Debiti, debiti, debiti. Privati, sovrani. Chi più ne ha più ne metta. Durante la ricorrenza dell’11 settembre il web si riempie di notizie, bufale, indiscrezioni e predizioni provenienti dagli Usa. Tutta da verificare magari quella che preallerta su un attacco Nato alla Russia tra il 15 e il 26 settembre, durante l’esercitazione Rapid Trident. Assolutamente vera, invece, quella che riguarda il voto all’Onu, due giorni fa, di una bozza di risoluzione che riguarda la ristrutturazione del debito sovrano che, secondo la bozza stessa, “stabilisce la struttura multilaterale per i paesi affinché emergano dai loro impegni finanziari”. A New York, nel corso della riunione preparatoria della 69esima Assemblea generale delle Nazioni Unite, è stata approvata una mozione quadro legale proposta dall’Argentina sull’istituzione delle regole per la ristrutturazione del debito sovrano. Era ora. Tale risoluzione, tramite le consultazioni fra i governi dei vari paesi, mira ad istituire un quadro legale per risolvere le divergenze nella ristrutturazione del debito sovrano, elevando così l’efficienza, la stabilità e la prevedibilità del sistema finanziario internazionale. Bisogna poi vederne le difficoltà pratiche.

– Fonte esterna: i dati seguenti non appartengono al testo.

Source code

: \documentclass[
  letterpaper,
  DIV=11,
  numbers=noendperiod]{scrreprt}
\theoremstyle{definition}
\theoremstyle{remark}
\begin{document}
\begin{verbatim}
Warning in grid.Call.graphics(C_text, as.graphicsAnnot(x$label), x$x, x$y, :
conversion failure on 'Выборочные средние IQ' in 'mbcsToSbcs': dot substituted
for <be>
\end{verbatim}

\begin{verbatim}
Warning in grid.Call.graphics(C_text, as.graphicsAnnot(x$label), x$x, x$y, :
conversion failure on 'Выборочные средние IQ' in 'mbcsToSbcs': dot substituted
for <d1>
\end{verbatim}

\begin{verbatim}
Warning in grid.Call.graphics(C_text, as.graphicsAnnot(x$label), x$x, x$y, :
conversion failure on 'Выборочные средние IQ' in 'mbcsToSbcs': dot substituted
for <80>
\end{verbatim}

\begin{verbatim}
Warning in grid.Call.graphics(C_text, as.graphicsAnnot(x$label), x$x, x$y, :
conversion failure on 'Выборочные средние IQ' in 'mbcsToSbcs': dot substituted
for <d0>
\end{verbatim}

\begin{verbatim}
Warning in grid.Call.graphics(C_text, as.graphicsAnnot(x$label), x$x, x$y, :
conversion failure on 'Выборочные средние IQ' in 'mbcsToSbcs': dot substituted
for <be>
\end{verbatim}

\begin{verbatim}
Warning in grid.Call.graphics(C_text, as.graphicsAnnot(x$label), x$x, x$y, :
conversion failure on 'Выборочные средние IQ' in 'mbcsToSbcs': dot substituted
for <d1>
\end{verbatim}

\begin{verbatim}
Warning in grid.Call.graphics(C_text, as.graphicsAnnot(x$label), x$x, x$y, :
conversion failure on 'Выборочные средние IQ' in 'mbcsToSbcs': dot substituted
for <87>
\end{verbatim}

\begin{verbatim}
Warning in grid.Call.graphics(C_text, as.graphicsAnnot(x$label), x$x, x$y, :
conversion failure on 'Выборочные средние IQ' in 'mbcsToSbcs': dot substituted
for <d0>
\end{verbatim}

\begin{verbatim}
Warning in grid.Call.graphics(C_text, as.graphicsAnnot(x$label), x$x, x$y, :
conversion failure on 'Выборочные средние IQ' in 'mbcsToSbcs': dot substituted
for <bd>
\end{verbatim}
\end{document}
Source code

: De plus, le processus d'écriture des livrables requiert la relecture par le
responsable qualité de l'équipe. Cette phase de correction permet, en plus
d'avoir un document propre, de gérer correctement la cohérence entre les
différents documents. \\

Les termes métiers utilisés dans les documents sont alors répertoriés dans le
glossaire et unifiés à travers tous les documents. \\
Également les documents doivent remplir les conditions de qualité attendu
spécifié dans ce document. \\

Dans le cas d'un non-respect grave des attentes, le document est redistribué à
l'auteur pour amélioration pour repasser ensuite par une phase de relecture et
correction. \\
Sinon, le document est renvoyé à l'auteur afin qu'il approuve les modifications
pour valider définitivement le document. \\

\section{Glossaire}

Tutto era partito dai fondi avvoltoio (tra cui il famigerato hedge fund Elliott Management, guidato dal miliardario Paul E. Singer) che hanno stritolato Buenos Aires, ma l’esigenza di tutelarsi dalla finanza rapace e dalle speculazioni riguarda l’intero pianeta. Gli speculatori videro nei travagli del paese un’opportunità per realizzare enormi profitti a spese del popolo argentino. Fu un attimo: acquistarono le vecchie obbligazioni a una frazione del loro valore nominale, quindi ricorsero al contenzioso per cercare di costringere l’Argentina a pagare cento centesimi per dollaro. Un vero disastro. Il resto, è storia.
Si anima così ora la danza macabra attorno ai debiti sovrani scricchiolanti. Perchè non sono solo gli “avvoltoi” argentini, ma anche gli operatori di mercato e i paesi emergenti a chiedere regole per le ristrutturazioni. Oltre la lodevole iniziativa di fissare delle regole alle arbitrarietà degli avvoltoi, è tuttavia interessante guardare il risultato del voto all’Onu. Favorevoli: 124. Contrari: 11. Astenuti: 41. Tra i favorevoli, la Cina e la Federazione Russa. Tra i contrari: Usa, Australia, Canada, Giappone, Germania, Israele, Regno Unito, Finlandia. Contrari, sì, perchè diversi ambasciatori sostengono che molti paesi con missioni diplomatiche presso le Nazioni Unite non sono formate da team di economisti specializzati in finanza. Pertanto, credono sia meglio trasferire il dibattito al G20, all’Fmi o alla Banca Mondiale. Con quali risultati, facile da predire. L’Italia, la Grecia, Cipro si sono però astenute. E perchè mai? Eppure la richiesta a New York seguiva di pochi giorni una lettera inviata a Ban Ki Moon da parte di due premi Nobel per l’Economia (Joseph Stiglitz e Robert Solow), dell’ex primo ministro canadese e padre fondatore del G20 (Paul Martin), e di due ex sottosegretari generali delle stesse Nazioni Unite (Kemal Dervis e José Antonio Ocampo). Una posizione più netta a favore o contro sarebbe stata decisamente più coraggiosa.